Mallikarjun Kharge is a Congress MP and the Leader of the Opposition in the Rajya Sabha.
The Rajya Sabha was 'alive with the sound of poetry' Thursday after Congress boss Mallikarjun Kharge quoted Kabir's iconic 'kaal kare so aaj kar' couplet to attack the Bharatiya Janata Party over delays in implementing the women's reservation bill, which sailed through the Lok Sabha last night.
Mr Kharge called on the government to amend the bill and allow 33 per cent of seats in the Lower House and state legislatures to be reserved for women in time for the 2024 election. At present the bill requires a census and a delimitation - neither likely before 2029 - before it comes into effect.

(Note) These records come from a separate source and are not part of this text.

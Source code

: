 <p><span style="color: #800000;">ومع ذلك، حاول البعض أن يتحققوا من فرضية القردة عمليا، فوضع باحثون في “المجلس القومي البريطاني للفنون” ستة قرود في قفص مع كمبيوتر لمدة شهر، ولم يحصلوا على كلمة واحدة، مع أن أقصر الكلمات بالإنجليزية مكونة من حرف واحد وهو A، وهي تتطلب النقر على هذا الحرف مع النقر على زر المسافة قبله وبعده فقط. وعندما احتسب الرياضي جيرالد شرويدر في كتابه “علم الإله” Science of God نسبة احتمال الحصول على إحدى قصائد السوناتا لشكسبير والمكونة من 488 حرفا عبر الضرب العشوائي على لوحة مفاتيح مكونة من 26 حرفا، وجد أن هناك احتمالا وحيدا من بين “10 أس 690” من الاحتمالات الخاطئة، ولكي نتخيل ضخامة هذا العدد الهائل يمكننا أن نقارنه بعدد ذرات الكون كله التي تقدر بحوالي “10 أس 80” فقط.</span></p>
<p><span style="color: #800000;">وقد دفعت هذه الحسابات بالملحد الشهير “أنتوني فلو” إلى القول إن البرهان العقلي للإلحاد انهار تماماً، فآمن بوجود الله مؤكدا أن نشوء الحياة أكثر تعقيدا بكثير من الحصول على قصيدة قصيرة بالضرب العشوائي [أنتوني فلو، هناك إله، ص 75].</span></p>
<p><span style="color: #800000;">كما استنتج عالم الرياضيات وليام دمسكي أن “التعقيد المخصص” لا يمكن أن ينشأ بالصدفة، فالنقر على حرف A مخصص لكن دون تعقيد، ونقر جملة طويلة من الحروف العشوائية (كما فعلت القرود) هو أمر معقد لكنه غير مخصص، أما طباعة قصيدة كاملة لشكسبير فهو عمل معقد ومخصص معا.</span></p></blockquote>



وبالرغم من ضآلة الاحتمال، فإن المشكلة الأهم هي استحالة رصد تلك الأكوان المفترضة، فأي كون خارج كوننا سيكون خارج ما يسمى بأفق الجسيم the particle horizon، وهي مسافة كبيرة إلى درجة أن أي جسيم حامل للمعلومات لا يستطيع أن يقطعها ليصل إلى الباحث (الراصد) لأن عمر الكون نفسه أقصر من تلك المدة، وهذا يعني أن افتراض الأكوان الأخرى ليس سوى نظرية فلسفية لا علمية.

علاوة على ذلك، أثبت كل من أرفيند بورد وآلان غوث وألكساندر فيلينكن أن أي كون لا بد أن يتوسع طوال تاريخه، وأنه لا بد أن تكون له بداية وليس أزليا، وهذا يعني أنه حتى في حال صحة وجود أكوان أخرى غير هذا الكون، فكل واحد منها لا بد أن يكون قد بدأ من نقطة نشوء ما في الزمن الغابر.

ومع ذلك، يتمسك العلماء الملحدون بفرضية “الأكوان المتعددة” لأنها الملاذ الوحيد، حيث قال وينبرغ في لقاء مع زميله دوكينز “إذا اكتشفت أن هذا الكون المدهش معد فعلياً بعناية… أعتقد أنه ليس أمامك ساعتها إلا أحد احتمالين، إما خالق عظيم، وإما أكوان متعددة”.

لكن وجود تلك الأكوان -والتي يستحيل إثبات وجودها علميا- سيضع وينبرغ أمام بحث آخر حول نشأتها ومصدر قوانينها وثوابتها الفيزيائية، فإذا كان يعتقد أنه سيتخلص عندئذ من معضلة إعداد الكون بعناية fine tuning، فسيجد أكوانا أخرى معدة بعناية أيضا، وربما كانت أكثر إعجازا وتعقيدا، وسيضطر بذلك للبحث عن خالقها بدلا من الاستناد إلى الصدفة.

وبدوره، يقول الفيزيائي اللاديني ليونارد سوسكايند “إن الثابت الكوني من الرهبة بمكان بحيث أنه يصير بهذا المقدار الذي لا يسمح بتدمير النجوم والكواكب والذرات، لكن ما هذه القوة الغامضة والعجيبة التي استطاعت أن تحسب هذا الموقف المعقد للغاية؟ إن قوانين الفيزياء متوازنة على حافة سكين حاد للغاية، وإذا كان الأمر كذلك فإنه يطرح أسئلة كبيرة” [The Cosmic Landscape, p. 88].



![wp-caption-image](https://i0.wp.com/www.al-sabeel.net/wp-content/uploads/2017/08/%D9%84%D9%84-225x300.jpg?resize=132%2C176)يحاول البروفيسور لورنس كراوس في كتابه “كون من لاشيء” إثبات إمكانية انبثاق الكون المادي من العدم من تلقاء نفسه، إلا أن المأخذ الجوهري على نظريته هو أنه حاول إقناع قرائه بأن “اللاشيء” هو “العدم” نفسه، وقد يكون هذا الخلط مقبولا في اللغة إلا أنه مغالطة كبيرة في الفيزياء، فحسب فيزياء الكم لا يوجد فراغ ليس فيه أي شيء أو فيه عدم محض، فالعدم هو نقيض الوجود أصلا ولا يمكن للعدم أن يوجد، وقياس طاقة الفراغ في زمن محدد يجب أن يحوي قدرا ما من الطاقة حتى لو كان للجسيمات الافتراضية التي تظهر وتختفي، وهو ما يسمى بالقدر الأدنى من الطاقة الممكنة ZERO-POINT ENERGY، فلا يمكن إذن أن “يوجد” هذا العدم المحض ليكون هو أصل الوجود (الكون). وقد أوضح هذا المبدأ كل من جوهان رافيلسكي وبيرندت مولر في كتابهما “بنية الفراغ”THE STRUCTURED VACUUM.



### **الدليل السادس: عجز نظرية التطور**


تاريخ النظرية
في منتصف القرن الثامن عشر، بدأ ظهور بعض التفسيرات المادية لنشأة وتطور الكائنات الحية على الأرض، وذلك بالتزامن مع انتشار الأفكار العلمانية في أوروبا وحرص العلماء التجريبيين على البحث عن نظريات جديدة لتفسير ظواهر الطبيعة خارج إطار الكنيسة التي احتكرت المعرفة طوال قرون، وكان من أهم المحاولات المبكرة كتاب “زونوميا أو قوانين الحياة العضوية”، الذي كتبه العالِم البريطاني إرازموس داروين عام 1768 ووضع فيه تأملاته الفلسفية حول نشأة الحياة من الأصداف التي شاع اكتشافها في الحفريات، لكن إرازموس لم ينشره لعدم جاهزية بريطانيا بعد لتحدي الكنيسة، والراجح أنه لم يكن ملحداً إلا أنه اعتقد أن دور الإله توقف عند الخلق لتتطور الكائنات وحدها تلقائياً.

"Amendment of this bill is not difficult... you (the government) can do this now but have postponed it till 2031. What does this mean?" Mr Kharge said, demanding to know "When reservations (for women) can take place for panchayat polls and zilla panchayat polls, why not this also for women?"
"Do it today... I will tell you Kabir's poem - 'kaal kare so aaj kar, aaj kare so ab...' (Whatever you have to do tomorrow, do it today. Whatever you have to do today, do it now)," he shouted above the ruckus as Rajya Sabha Chairperson Jagdeep Dhankhar grinned and gestured to him to take his seat.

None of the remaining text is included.